» THE INPUT
# # # # #

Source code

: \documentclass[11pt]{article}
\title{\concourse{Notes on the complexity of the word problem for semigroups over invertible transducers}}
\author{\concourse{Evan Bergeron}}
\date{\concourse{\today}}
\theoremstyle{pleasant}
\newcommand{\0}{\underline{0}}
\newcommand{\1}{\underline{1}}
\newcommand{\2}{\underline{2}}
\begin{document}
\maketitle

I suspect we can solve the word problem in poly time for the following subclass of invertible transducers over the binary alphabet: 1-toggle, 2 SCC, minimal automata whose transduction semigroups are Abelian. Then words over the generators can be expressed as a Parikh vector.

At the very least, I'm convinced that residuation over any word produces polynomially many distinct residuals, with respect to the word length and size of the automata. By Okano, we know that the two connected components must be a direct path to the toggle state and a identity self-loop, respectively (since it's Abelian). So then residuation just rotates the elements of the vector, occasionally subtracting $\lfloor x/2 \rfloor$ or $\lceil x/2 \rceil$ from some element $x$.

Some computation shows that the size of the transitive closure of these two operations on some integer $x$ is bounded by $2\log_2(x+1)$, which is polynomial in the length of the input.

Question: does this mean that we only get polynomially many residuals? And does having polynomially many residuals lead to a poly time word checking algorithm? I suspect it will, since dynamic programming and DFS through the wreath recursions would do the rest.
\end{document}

# # # # #

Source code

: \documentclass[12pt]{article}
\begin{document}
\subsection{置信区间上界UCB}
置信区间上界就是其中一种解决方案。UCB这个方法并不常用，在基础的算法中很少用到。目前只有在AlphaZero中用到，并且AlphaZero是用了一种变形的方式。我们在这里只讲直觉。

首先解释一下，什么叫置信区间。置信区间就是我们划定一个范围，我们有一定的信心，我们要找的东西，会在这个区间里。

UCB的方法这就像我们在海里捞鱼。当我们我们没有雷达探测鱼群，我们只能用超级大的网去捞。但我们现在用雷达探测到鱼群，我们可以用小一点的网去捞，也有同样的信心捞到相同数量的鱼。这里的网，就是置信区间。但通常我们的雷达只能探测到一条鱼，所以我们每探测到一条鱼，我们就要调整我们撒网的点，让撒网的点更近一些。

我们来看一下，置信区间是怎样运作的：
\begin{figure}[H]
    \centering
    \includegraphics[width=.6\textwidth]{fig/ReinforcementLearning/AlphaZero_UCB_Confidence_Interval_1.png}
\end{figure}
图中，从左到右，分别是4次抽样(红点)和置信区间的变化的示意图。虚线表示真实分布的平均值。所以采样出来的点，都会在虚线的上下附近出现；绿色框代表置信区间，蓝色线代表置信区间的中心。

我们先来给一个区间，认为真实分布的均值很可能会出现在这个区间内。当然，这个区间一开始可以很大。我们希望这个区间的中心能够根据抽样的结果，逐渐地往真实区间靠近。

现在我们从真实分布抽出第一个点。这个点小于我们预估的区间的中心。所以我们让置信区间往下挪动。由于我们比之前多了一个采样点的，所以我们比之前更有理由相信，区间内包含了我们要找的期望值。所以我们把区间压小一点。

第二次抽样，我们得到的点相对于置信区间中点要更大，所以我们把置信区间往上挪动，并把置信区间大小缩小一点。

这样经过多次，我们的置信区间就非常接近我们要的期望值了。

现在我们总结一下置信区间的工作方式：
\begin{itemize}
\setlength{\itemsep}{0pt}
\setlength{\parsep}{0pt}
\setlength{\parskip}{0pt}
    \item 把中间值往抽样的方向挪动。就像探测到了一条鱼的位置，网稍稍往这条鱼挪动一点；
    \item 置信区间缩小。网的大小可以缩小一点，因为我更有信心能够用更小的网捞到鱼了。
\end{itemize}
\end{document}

# # # # #

» WHAT YOU SHOULD DO
Look through the lines above and collect those with the word "size".

» SOLUTION FOR THIS TASK
At the very least, I'm convinced that residuation over any word produces polynomially many distinct residuals, with respect to the word length and size of the automata. By Okano, we know that the two connected components must be a direct path to the toggle state and a identity self-loop, respectively (since it's Abelian). So then residuation just rotates the elements of the vector, occasionally subtracting $\lfloor x/2 \rfloor$ or $\lceil x/2 \rceil$ from some element $x$.
Some computation shows that the size of the transitive closure of these two operations on some integer $x$ is bounded by $2\log_2(x+1)$, which is polynomial in the length of the input.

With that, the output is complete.